Task instructions — Look through the data below. Pick out the lines holding the string "TradingRewardPendingPointsUpdateProposal".

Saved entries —

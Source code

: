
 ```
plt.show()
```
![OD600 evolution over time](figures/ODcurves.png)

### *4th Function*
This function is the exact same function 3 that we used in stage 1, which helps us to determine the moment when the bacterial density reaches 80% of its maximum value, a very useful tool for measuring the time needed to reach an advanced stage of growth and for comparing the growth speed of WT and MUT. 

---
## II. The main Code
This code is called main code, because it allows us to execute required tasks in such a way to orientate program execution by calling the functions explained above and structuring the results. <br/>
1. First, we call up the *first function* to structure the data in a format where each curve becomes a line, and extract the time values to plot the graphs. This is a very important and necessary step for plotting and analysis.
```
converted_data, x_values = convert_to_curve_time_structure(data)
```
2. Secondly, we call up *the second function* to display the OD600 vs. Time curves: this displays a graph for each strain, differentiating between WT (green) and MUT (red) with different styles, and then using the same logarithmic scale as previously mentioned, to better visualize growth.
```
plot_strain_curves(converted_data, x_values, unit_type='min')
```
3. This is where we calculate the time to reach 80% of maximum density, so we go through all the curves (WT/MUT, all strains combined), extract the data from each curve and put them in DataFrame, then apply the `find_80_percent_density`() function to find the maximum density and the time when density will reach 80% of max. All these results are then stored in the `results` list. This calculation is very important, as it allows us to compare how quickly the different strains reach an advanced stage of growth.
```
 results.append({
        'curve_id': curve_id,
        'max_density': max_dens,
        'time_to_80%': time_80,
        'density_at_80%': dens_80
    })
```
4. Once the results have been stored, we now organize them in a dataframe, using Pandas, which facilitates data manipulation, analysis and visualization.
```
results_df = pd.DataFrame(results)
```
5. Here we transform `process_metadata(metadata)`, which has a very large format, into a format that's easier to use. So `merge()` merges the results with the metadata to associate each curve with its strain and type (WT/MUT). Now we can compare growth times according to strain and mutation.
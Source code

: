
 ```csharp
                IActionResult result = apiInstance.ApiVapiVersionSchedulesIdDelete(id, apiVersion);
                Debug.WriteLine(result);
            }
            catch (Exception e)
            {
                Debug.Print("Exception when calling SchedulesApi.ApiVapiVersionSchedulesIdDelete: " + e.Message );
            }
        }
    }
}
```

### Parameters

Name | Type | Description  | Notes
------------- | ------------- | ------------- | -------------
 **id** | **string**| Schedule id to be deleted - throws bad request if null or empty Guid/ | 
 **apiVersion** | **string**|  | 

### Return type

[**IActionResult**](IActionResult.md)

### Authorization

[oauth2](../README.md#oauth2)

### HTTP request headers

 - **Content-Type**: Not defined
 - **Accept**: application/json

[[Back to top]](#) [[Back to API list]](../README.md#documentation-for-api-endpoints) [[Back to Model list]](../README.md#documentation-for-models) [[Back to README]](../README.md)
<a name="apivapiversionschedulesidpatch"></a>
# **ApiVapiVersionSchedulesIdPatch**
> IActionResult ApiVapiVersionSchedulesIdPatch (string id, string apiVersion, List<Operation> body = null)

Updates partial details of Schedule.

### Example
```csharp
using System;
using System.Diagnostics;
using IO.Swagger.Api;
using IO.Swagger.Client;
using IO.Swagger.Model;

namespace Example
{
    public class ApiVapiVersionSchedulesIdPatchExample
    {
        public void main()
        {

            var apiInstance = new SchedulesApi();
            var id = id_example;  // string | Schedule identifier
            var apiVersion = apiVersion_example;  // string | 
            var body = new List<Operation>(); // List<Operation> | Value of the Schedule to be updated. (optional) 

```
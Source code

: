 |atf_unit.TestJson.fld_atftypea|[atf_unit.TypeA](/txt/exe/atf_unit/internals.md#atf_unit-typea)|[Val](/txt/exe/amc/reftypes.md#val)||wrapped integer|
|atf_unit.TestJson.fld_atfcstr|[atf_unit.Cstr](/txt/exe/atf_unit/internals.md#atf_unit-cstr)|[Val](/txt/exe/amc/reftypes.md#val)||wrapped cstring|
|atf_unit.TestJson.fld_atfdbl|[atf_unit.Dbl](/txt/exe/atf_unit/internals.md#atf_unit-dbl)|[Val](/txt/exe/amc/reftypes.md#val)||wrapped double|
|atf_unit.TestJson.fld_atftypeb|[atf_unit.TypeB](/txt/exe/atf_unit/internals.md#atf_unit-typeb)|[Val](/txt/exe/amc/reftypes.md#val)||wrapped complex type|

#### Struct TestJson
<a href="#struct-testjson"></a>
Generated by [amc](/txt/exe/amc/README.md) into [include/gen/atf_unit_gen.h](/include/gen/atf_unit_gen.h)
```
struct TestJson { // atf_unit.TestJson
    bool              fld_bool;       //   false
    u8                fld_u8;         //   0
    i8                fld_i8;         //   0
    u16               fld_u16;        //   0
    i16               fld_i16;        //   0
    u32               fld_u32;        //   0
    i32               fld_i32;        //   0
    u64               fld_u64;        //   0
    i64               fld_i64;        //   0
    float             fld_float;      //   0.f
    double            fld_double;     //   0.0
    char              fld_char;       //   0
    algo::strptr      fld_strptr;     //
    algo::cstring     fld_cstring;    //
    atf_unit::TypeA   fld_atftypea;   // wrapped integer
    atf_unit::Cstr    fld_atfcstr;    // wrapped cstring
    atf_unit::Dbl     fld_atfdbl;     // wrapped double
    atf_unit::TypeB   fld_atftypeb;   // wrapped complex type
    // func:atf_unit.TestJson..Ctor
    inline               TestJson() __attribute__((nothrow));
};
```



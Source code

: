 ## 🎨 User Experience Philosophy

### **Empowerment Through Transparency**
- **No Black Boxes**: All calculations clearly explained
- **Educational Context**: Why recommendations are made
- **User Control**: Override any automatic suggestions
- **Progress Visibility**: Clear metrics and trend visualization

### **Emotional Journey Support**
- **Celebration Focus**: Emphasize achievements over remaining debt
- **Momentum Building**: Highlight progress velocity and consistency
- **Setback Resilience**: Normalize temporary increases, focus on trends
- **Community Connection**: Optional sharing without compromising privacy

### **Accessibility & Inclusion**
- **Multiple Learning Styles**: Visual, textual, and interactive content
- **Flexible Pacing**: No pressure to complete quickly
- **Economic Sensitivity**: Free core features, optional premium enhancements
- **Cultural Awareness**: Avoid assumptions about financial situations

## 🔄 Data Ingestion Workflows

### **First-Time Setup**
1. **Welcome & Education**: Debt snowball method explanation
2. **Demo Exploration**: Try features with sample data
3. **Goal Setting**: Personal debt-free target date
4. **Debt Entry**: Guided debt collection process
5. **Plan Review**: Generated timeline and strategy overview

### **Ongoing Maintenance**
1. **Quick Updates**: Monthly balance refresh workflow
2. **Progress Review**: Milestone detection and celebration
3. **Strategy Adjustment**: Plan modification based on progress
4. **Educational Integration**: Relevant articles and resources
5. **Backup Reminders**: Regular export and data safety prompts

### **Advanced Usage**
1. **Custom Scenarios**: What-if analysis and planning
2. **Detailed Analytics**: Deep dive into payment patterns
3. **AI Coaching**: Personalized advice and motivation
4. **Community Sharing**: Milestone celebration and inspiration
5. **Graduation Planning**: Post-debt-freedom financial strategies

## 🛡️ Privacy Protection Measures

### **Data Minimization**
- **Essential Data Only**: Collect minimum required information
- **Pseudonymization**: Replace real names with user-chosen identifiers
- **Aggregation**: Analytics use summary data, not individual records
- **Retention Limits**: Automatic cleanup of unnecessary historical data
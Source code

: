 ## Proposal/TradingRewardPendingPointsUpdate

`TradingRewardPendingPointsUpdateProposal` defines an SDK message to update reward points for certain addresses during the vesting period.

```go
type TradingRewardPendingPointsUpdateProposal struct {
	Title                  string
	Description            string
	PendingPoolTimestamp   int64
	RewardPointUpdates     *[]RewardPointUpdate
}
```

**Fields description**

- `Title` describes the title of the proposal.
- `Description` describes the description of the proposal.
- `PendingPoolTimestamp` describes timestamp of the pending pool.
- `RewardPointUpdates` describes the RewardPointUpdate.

Response box —
`TradingRewardPendingPointsUpdateProposal` defines an SDK message to update reward points for certain addresses during the vesting period.
type TradingRewardPendingPointsUpdateProposal struct {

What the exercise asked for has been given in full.